Burnout In ER

Specialties Emergency

Published

Specializes in Emergency, PACU, ICU,.

With the exception of few years doing home care, I've been doing ER since I began nursing in 1990. I've done a little ICU, PACU and other "Critical Care" areas, but mainly ER. I'm currently doing the agency thing. None of the internal politics and total scheduling freedom. But, still I find myself wanting something different. I am an ER nurse 100%. Couldn't get into any other standard nursing work. But, I'm bored and burnt.

Does anyone have an idea of something where my experience and background might be useful and needed?
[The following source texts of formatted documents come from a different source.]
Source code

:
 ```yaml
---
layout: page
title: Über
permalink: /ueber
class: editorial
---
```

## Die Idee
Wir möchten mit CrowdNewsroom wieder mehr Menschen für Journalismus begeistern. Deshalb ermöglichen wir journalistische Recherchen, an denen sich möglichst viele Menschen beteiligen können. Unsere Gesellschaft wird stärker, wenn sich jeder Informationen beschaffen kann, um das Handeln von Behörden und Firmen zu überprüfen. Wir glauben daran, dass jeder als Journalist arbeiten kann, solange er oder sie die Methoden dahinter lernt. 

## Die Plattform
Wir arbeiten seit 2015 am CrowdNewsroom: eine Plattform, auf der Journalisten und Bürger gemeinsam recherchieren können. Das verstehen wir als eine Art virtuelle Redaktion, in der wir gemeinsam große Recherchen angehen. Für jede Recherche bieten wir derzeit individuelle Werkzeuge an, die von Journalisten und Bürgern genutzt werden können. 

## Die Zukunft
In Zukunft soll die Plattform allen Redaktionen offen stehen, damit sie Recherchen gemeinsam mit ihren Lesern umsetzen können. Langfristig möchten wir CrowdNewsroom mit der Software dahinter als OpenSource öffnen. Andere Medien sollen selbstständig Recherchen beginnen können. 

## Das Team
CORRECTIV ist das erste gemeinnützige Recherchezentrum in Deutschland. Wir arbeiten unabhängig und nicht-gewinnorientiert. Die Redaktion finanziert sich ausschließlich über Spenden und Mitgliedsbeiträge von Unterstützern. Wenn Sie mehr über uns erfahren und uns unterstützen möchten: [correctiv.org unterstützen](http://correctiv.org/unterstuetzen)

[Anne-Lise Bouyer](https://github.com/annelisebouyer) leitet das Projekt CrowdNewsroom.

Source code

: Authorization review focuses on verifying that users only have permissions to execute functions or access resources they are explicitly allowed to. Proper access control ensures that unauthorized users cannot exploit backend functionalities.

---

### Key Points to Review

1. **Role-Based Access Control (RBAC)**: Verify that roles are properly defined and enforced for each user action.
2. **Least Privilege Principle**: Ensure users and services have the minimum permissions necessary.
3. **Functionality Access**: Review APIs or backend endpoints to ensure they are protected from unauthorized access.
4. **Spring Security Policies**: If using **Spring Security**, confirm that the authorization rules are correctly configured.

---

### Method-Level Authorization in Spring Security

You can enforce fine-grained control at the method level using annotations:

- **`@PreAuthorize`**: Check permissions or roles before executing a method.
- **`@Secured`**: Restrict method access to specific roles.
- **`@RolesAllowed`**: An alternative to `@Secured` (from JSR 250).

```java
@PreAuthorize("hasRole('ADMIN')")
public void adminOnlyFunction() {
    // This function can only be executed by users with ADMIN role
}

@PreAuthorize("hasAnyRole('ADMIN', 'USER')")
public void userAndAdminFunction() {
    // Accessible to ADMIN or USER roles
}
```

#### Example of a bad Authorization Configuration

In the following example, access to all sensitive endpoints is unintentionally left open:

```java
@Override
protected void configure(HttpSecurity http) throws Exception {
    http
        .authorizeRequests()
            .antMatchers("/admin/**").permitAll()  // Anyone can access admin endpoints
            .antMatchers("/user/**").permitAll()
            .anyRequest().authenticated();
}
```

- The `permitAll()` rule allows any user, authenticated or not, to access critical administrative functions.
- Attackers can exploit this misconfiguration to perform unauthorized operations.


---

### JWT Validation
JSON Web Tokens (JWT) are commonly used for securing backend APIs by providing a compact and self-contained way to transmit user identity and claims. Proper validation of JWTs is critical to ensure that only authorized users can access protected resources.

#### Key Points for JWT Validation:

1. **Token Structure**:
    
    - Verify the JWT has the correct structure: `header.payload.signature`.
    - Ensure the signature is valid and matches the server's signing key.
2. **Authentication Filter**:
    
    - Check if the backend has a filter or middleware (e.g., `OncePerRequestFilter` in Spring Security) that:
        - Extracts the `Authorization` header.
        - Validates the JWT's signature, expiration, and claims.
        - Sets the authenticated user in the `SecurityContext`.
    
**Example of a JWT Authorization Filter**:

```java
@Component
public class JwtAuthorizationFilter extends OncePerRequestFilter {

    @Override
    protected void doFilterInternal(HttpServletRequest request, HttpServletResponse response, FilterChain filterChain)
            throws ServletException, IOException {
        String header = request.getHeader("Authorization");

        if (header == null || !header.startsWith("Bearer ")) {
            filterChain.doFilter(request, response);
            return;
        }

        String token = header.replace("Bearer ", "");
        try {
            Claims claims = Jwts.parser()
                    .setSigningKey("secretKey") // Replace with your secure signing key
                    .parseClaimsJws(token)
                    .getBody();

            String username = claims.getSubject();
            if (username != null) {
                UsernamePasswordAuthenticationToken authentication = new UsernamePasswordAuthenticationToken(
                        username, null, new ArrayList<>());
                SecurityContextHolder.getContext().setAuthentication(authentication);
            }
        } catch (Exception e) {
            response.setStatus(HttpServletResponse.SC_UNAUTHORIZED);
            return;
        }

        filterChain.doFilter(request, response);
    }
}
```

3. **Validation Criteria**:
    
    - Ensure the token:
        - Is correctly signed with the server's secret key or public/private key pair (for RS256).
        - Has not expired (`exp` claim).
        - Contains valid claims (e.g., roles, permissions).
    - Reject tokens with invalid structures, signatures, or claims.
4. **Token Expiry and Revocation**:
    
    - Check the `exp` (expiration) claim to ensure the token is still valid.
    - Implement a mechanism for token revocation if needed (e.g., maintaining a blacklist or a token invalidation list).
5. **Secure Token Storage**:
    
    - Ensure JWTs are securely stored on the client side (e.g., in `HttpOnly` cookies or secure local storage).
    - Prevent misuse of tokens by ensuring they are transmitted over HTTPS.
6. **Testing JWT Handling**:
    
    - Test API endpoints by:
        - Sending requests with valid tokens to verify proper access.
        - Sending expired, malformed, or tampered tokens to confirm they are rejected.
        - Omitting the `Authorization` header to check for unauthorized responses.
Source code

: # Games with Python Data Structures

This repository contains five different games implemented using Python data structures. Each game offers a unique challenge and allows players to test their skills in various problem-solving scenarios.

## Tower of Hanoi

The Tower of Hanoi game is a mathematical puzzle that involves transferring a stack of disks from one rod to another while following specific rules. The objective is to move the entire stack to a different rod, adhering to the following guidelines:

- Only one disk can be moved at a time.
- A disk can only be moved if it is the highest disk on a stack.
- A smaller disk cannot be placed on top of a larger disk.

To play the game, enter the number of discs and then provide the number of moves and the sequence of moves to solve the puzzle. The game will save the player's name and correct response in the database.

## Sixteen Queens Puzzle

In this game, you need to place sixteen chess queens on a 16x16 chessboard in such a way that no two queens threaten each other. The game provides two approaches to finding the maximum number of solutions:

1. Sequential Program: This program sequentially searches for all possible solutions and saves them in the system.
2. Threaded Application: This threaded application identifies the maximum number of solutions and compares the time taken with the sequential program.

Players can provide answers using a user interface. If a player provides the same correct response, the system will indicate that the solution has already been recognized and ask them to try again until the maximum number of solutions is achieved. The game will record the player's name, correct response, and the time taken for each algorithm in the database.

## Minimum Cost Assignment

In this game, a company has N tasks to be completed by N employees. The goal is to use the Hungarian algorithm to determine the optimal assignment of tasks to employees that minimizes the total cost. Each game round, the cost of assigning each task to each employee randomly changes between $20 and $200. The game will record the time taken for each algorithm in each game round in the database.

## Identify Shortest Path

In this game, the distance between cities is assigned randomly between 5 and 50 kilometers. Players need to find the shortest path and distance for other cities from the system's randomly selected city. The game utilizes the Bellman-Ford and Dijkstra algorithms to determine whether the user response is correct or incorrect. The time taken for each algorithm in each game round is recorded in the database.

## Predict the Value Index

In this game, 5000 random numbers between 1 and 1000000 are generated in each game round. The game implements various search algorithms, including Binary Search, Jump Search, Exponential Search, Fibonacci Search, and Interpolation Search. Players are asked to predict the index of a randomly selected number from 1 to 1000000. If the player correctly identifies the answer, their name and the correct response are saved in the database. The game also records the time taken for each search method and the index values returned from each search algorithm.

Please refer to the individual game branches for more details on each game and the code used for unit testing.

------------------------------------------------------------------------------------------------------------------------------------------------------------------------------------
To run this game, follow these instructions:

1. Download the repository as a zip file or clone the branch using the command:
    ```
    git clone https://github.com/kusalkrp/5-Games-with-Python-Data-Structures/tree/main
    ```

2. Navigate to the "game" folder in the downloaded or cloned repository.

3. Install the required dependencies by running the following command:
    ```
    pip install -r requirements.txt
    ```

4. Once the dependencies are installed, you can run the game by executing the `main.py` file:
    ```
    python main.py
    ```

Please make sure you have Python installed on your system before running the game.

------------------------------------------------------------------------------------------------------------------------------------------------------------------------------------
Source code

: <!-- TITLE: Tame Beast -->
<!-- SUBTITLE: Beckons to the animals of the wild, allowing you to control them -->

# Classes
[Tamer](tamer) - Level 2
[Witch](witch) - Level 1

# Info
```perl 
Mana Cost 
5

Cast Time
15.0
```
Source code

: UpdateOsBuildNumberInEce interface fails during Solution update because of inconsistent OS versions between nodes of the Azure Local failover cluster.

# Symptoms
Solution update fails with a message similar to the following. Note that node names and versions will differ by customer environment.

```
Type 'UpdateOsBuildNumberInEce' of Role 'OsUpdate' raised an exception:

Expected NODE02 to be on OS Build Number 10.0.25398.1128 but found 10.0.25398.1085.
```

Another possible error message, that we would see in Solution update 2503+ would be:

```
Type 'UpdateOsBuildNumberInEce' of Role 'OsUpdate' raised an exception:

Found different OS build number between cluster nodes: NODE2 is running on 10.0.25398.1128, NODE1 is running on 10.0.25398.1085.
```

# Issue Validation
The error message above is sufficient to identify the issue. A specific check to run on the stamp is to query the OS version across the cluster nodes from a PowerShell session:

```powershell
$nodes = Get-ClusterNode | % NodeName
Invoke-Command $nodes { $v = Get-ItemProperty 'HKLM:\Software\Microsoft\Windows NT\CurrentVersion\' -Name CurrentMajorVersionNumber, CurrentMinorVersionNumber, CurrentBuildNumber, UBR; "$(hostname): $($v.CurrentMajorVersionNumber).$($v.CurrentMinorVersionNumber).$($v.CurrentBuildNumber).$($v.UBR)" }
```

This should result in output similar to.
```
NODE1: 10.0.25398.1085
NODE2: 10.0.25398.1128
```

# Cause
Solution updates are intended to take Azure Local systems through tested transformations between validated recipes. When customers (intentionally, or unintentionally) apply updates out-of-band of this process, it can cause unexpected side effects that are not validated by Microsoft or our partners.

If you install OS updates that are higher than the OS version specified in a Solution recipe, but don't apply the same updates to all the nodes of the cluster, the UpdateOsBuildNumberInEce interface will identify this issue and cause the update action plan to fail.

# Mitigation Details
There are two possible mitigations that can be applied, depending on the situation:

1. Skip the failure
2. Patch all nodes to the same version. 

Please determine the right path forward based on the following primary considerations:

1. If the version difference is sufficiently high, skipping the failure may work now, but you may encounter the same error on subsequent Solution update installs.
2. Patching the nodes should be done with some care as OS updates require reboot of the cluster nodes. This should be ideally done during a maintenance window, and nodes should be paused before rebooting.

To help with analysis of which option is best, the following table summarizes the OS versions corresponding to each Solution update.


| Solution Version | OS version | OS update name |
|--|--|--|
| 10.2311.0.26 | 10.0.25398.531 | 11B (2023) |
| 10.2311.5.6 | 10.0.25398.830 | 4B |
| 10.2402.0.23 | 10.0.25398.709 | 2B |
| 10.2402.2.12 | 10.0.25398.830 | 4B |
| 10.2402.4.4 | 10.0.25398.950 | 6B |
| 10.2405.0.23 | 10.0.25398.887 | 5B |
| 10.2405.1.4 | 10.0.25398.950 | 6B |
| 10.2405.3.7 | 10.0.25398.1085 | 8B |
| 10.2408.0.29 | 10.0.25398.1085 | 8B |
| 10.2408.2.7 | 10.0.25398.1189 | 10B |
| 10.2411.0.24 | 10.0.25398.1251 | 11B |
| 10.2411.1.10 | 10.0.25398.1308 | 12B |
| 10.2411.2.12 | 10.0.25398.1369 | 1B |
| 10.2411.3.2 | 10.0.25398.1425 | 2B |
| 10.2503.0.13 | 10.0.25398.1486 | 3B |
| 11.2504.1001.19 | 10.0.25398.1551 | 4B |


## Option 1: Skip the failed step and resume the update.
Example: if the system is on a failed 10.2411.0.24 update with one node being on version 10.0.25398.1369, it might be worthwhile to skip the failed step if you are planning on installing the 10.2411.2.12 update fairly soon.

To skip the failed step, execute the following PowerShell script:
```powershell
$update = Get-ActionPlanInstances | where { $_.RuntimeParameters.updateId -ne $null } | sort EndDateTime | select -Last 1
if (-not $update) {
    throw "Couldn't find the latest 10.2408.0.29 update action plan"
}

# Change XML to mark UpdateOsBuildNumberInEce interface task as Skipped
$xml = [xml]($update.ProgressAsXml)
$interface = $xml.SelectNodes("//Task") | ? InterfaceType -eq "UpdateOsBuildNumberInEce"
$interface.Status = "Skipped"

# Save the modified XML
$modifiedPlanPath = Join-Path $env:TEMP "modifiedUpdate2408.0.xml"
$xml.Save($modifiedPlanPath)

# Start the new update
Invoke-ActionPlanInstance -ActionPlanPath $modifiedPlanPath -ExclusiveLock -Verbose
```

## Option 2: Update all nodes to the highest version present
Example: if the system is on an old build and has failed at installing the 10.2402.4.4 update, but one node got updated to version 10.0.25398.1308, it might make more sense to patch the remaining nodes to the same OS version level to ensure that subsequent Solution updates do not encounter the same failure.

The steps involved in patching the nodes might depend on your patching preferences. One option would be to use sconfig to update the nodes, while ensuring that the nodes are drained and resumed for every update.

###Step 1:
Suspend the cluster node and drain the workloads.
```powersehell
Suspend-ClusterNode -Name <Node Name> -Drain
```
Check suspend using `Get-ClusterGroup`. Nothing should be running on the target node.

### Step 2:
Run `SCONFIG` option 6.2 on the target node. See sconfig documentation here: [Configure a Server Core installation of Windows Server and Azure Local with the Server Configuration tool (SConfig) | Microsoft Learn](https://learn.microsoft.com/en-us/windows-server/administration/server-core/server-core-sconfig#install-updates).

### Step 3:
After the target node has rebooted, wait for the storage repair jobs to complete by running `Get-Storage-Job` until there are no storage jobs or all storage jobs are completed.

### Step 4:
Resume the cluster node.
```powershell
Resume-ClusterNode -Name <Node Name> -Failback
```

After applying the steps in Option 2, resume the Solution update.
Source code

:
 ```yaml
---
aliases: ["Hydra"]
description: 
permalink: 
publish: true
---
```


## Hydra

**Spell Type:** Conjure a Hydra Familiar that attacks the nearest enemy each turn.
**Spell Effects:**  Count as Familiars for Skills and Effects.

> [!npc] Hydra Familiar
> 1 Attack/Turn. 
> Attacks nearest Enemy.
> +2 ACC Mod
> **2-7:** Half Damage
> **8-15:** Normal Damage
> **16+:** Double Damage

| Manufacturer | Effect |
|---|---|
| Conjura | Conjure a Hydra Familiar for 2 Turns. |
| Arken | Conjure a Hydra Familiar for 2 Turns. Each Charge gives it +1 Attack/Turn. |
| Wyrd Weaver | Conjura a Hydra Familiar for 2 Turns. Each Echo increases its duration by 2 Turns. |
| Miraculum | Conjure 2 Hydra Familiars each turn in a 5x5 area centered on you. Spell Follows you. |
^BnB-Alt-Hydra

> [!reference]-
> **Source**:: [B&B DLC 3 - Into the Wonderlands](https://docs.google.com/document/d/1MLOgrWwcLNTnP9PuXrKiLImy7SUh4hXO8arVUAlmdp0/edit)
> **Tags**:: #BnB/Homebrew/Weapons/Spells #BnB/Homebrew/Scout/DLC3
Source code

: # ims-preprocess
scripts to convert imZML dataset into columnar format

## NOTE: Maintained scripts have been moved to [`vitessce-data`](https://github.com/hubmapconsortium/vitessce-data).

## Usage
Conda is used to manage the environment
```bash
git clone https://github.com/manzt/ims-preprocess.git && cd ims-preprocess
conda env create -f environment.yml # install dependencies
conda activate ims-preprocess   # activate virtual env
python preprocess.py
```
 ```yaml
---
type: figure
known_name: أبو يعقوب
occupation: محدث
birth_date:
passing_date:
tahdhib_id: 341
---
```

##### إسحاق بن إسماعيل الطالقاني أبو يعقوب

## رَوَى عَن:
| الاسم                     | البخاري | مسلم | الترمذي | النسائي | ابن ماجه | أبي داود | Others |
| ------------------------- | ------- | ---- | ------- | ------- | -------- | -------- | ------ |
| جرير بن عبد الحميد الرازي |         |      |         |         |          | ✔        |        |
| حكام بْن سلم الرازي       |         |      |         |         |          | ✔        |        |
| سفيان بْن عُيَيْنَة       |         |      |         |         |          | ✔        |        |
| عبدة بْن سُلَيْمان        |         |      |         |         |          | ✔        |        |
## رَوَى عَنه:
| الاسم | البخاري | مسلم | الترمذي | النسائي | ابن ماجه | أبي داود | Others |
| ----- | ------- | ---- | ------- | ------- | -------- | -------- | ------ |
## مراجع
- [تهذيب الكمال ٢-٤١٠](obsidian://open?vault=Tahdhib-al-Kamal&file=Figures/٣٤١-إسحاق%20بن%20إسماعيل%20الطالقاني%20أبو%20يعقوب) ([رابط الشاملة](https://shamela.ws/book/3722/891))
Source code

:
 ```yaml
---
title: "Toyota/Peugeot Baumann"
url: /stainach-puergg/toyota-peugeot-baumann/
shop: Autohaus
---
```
Been thinking a nice little ER in the boonies could be good. No Crack-heads or Tweekers. No homeless looking for "3 hots and a cot". No primadonna ER Docs... Does such a place exist?

Kev702

Specializes in LTC and MED-SURG.
with the exception of few years doing home care, i've been doing er since i began nursing in 1990. i've done a little icu, pacu and other "critical care" areas, but mainly er. i'm currently doing the agency thing. none of the internal politics and total scheduling freedom. but, still i find myself wanting something different. i am an er nurse 100%. couldn't get into any other standard nursing work. but, i'm bored and burnt.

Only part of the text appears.